I'm looking for a method to construct a pair of two MOLS of even side 4n, n > 2. Is there a method for this, preferably one that is simple to implement? I believe this book to contain a simple construction in ch.4, but I do not have access to this resource.
Constructing MOLS
-
0As Euler's conjecture illustrates, the case of "oddly even" pairs of MOLS (order 4n+2) is the hard case. For MOLS pairs of order 4n the problem can be reduced to finding a pair of order n. My choice of reference on this material would likely be van Lint and Wilson's *A Course in Combinatorics* (Cambridge University Press, 2nd ed. 2001). – 2012-10-16
-
0Thanks. Seems like I'm lucky then; upon further inspection I could narrow down my requirement to only MOLS of size 4n. Does this change things? – 2012-10-16
-
0Have you read [the Wikipedia article](http://en.wikipedia.org/wiki/Graeco-Latin_square)? It gives an indication of why Euler was wrong, and of the difficulty of the construction in the oddly even case. The case when an order is a prime power is fully solved by finite fields of that order. Also there is a tensor product-like construction, so that a pair of MOLS of order $n$ and of order $m$ combine to give a pair of order $nm$. Let me check if these simple constructions have not already been detailed in previous answers. – 2012-10-16
-
0Check out @GerryMyerson's answer to [Mutually orthogonal latin squares of order $mn$ from order $m$ and order $n$](http://math.stackexchange.com/q/170149/3111). The finite fields used to construct complete families of MOLS of order $p^k$ for prime $p$ is at least referenced in Douglas Stone's answer to [Directory of MOLS that are prime powers?](http://math.stackexchange.com/q/170569/3111), with a pointer to a fine book by P.J. Cameron. – 2012-10-17
-
0Bottom line: a construction is straightforward for a pair of MOLS of order $4n$ once you have a pair of order $n$. If you push the finite field and tensor product constructions, then you can indeed construct pairs of order $4n$ for arbitrary $n$ (by working with the prime factorization of $4n$). – 2012-10-17
1 Answers
A recipe for finding a pair of mutually orthogonal latin squares (MOLS) of order $4n$ can be framed in terms that MacNeish presented in 1922.

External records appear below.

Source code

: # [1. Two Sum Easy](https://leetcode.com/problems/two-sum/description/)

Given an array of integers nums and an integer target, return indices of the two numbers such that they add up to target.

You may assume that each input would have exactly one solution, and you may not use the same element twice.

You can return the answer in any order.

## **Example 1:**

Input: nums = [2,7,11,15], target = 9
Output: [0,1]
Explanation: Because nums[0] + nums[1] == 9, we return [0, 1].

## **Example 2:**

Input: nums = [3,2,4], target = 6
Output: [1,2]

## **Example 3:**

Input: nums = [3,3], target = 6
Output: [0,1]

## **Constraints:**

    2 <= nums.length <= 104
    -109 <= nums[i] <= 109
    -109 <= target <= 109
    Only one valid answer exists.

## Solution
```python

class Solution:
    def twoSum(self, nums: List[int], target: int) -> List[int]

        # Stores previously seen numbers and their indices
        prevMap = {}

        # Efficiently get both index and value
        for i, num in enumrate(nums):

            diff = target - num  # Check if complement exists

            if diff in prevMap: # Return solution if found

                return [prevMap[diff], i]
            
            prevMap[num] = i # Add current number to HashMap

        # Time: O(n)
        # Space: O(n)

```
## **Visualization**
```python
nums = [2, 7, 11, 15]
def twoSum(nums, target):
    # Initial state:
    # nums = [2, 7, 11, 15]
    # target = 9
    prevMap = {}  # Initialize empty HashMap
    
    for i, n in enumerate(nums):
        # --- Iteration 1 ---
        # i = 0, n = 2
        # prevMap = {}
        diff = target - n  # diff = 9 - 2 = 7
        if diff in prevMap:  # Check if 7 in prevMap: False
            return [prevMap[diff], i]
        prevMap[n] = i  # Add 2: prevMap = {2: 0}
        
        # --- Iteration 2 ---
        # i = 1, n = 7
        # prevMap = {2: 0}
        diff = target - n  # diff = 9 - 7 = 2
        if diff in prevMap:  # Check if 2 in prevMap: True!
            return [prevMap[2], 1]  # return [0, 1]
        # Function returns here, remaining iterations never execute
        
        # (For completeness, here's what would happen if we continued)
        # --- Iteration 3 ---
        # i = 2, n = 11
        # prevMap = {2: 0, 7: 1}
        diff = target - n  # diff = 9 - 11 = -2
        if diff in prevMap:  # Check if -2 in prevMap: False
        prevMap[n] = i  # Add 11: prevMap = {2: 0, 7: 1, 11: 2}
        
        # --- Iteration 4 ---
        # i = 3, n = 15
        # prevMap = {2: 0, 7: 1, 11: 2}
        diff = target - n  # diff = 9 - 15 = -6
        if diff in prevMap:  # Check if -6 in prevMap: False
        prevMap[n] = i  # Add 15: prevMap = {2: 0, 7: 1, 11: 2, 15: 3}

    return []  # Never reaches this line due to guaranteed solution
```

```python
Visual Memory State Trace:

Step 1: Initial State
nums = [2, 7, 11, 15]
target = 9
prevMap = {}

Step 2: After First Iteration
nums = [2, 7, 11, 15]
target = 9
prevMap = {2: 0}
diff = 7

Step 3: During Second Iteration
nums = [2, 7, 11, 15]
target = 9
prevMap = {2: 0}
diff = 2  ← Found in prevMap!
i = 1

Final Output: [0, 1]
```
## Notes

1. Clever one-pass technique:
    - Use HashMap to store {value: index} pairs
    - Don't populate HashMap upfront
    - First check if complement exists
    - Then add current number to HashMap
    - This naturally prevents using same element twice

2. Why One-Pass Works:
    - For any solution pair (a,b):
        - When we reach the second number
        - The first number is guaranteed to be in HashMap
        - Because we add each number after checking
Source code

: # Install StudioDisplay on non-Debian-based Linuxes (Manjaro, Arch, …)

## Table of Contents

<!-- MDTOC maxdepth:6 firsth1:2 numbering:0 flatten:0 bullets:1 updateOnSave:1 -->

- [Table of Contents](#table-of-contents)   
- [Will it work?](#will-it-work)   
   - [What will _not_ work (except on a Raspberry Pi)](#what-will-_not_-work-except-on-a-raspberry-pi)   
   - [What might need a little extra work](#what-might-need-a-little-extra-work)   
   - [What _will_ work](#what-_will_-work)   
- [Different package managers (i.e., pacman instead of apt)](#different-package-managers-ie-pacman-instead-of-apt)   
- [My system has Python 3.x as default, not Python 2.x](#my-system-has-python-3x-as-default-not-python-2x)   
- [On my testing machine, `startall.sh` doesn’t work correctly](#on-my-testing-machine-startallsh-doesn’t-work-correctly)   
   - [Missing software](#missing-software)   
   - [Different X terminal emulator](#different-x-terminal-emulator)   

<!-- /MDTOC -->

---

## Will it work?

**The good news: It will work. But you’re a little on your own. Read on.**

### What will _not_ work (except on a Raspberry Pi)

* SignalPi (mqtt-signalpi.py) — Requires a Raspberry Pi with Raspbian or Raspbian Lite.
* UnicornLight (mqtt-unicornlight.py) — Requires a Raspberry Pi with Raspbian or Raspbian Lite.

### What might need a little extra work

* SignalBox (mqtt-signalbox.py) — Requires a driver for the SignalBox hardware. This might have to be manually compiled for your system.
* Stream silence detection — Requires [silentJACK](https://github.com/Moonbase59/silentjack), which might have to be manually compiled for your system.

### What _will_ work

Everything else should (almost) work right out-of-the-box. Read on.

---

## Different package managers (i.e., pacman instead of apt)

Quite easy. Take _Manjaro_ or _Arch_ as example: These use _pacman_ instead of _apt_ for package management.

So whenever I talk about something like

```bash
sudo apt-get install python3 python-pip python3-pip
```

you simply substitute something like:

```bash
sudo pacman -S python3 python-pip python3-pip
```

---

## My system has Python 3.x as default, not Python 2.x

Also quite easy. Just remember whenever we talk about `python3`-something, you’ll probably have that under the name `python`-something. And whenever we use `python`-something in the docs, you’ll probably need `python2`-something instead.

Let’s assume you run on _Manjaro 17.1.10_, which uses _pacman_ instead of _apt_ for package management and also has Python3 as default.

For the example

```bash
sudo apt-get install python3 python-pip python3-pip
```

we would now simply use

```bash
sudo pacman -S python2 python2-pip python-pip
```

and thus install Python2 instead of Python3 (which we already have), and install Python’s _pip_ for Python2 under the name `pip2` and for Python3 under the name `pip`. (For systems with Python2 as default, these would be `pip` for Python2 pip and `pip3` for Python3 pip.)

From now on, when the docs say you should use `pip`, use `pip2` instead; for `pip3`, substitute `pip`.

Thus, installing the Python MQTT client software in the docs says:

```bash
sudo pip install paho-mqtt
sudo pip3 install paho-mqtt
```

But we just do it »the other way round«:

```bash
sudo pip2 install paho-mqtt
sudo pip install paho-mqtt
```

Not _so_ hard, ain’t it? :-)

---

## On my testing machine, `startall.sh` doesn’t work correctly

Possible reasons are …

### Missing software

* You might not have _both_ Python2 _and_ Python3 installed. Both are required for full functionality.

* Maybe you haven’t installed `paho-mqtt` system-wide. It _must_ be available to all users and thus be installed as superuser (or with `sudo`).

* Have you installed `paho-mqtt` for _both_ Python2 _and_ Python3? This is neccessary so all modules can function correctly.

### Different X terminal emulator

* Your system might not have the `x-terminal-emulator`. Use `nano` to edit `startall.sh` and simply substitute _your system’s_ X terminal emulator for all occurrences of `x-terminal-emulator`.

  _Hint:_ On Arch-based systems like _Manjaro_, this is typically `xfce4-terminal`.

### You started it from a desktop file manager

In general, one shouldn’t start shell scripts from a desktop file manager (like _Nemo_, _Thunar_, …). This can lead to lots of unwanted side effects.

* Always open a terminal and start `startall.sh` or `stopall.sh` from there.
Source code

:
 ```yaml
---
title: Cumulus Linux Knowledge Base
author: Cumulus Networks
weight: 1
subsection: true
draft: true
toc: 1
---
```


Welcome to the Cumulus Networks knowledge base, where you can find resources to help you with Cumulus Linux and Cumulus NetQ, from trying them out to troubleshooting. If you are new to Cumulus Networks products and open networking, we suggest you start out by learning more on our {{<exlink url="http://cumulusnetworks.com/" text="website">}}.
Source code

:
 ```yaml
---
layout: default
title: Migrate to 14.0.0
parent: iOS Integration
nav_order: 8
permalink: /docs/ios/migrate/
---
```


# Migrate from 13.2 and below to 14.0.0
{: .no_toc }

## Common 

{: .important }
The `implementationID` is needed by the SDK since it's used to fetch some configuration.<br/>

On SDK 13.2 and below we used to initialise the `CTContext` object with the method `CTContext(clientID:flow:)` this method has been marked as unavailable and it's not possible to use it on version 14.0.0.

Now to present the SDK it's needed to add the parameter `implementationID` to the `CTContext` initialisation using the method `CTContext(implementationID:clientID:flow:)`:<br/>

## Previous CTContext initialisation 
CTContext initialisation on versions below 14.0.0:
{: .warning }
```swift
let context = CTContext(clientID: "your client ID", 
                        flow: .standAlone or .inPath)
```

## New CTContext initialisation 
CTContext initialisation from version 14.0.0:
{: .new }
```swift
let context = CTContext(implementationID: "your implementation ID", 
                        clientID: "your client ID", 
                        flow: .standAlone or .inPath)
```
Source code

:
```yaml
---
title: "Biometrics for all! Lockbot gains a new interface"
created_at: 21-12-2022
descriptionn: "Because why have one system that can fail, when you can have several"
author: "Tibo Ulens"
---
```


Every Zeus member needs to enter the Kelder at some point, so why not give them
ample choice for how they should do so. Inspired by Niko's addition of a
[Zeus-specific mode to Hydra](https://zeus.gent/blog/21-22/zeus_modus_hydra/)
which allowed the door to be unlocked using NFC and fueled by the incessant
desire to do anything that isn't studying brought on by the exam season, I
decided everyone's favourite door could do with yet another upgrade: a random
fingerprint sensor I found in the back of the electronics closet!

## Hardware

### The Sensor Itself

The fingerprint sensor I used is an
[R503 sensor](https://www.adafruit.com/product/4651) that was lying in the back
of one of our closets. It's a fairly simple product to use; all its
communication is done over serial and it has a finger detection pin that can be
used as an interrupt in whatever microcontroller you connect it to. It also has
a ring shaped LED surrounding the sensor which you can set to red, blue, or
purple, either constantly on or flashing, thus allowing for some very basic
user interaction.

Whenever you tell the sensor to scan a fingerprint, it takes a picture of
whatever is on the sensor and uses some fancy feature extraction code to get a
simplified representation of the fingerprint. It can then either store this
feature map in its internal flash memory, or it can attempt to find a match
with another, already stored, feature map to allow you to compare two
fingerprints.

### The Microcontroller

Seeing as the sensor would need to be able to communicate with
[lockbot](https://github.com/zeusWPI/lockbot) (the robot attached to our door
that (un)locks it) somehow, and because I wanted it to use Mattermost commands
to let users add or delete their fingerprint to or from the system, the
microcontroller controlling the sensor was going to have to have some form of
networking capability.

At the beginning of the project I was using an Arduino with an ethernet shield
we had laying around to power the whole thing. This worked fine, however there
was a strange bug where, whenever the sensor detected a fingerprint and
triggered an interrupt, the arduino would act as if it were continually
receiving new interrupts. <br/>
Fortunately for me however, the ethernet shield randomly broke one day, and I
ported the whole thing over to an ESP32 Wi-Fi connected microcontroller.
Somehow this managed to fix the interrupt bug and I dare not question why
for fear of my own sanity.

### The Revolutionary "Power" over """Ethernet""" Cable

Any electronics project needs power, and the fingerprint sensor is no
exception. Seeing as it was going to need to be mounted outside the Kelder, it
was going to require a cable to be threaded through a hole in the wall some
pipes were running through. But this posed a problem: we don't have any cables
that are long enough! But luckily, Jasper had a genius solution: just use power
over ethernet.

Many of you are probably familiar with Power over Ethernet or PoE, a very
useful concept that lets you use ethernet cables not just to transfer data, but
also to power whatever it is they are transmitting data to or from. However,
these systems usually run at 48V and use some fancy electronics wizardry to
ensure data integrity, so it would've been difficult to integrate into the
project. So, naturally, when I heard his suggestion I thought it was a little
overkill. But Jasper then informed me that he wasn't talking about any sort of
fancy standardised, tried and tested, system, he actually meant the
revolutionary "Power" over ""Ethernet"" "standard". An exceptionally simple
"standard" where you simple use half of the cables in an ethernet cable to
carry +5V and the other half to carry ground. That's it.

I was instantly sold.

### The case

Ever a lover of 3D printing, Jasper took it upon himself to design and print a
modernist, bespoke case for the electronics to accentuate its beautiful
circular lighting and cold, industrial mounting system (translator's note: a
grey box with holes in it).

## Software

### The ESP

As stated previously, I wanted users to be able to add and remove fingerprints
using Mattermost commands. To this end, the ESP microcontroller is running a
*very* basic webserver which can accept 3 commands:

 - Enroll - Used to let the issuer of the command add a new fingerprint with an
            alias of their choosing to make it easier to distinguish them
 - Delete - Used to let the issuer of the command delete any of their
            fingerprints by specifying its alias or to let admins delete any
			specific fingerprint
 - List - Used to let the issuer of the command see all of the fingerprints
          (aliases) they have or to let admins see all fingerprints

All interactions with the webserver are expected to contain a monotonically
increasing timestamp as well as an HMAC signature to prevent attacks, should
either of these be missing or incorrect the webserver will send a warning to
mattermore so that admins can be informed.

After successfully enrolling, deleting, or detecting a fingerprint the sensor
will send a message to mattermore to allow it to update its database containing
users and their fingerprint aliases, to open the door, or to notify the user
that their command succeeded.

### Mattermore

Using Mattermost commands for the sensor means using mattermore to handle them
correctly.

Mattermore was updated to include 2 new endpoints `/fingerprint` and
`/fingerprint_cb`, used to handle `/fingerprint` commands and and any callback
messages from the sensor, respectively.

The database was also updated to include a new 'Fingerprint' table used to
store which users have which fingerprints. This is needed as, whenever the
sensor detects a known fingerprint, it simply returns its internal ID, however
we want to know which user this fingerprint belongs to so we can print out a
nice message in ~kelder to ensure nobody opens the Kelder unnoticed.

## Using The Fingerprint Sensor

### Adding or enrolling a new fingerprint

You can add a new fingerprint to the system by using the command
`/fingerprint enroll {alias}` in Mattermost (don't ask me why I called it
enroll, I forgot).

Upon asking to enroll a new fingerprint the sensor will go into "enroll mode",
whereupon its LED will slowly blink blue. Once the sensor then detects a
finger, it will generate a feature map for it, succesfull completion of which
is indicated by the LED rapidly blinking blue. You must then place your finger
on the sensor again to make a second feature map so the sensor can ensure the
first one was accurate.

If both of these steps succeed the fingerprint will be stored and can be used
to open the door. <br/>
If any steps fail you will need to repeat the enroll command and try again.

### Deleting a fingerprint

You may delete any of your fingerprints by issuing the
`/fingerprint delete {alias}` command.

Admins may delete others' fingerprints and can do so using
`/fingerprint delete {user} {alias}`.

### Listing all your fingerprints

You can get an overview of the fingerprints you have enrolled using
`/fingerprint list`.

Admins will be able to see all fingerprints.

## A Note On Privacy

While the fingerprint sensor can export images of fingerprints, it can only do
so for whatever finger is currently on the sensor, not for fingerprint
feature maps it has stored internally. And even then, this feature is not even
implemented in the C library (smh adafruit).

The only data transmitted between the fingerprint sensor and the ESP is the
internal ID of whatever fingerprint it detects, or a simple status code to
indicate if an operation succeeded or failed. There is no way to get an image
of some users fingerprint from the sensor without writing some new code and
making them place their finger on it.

First factor $4n$ into its prime power factors: $2^{k_1}...p^{k_m}$. By assumption $k_1 > 1$ because the factor $4$ (at least) appears in our order.
Next produce a pair of MOLS for each prime power factor, using the existence of a finite field of that order to produce at least two such. Note that the construction grants us $p^k - 1$ MOLS of order $p^k$, which is the most possible. It is a famous open problem whether $n-1$ MOLS of order $n$ exist for any orders that are not prime powers.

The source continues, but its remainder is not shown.